= King's Head Society =

The King's Head Society was an 18th-century organisation funding dissenting academies in England.

The King's Head Society was a group of laymen named after the pub behind the Royal Exchange at which they met. From 1730 they worked to promote Calvinism, by sponsoring young male scholars to attend dissenting academies. There nonconformists could learn the necessary "grammarian," or classical education, which was a pre-requisite for the four-year "academical" course of the Congregational Board.
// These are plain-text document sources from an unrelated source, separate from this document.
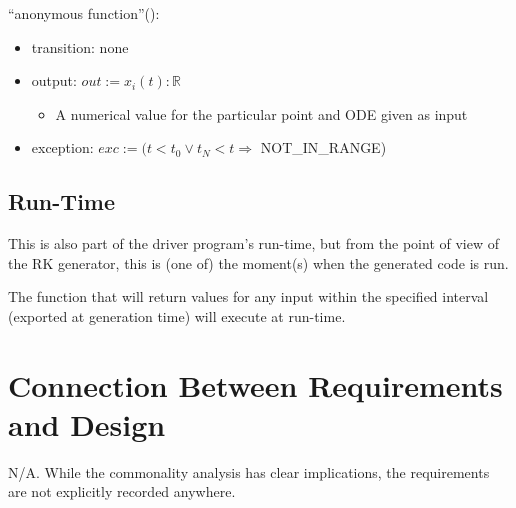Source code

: \documentclass[12pt, titlepage]{article}
\begin{document}
\noindent ``anonymous function''():
\begin{itemize}
  \item transition: none
  \item output: $out := x_{i}(t) : \mathbb{R}$
  \begin{itemize}
    \item A numerical value for the particular point and ODE given as input
  \end{itemize}
  \item exception: $exc := (t < t_0 \lor t_N < t \Rightarrow$ NOT\_IN\_RANGE)
\end{itemize}
\subsection{Run-Time}\label{ssec:run-time}
This is also part of the driver program's run-time, but from the point of view 
of the RK generator, this is (one of) the moment(s) when the generated code is 
run.

The function that will return values for any input within the specified 
interval (exported at generation time) will execute at run-time.




\section{Connection Between Requirements and Design} \label{SecConnection}

N/A. While the commonality analysis has clear implications, the requirements 
are not explicitly recorded anywhere. 
\end{document}
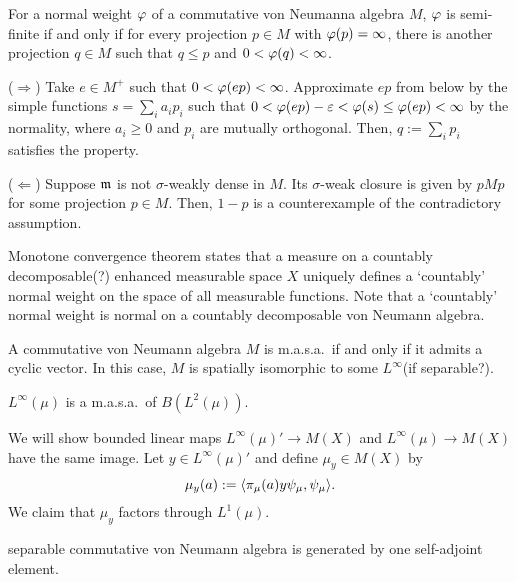 \documentclass{../../large}
\begin{document}
\begin{prb}
For a normal weight $\varphi$ of a commutative von Neumanna algebra $M$, $\varphi$ is semi-finite if and only if for every projection $p\in M$ with $\varphi(p)=\infty$, there is another projection $q\in M$ such that $q\le p$ and $0<\varphi(q)<\infty$.
\end{prb}
\begin{pf}
($\Rightarrow$)
Take $e\in M^+$ such that $0<\varphi(ep)<\infty$.
Approximate $ep$ from below by the simple functions $s=\sum_ia_ip_i$ such that $0<\varphi(ep)-\varepsilon<\varphi(s)\le\varphi(ep)<\infty$ by the normality, where $a_i\ge0$ and $p_i$ are mutually orthogonal.
Then, $q:=\sum_ip_i$ satisfies the property.

($\Leftarrow$)
Suppose $\mathfrak{m}$ is not $\sigma$-weakly dense in $M$.
Its $\sigma$-weak closure is given by $pMp$ for some projection $p\in M$.
Then, $1-p$ is a counterexample of the contradictory assumption.
\end{pf}



Monotone convergence theorem states that a measure on a countably decomposable(?) enhanced measurable space $X$ uniquely defines a `countably' normal weight on the space of all measurable functions.
Note that a `countably' normal weight is normal on a countably decomposable von Neumann algebra.



\begin{prb}
A commutative von Neumann algebra $M$ is m.a.s.a.~if and only if it admits a cyclic vector.
In this case, $M$ is spatially isomorphic to some $L^\infty$(if separable?).

$L^\infty(\mu)$ is a m.a.s.a.~of $B(L^2(\mu))$.
\end{prb}
\begin{pf}
We will show bounded linear maps $L^\infty(\mu)'\to M(X)$ and $L^\infty(\mu)\to M(X)$ have the same image.
Let $y\in L^\infty(\mu)'$ and define $\mu_y\in M(X)$ by
\[\mu_y(a):=\langle\pi_\mu(a)y\psi_\mu,\psi_\mu\rangle.\]
We claim that $\mu_y$ factors through $L^1(\mu)$.
\end{pf}

separable commutative von Neumann algebra is generated by one self-adjoint element.
\end{document}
A classical education included the demanding and lengthy training period required for learning to read Greek and Latin texts in their original form.

A secret society and discussion club at Homerton College, Cambridge (a descendant institution of one set up by the King's Head Society) is named after the Society.

The King's Head Society Academies (1731–1769) included:

- Samuel Parsons's Academy, Clerkenwell Green (1731–35);
- Abraham Taylor's Academy, Deptford (1735–40);
- Stepney Academy (1740–44); (tutors: John Hubbard (1740–1743); Zephaniah Marryat (1743–1744); John Walker (1742–1744) Hubbard and Marryat were strict Calvinists;
- Plaisterer's Hall Academy (1744–54) (Tutors: Walker, Marryatt, John Conder & Thomas Gibbons);
- Mile End Academy (1754–69) (Tutors: Conder, Gibbons & Walker);
- The academy was set up after the Society purchased an estate at Homerton in 1768, with the students in residence by the end of 1769. The name of the institution changed over time; it became known as Homerton Academy and Independent College, Homerton.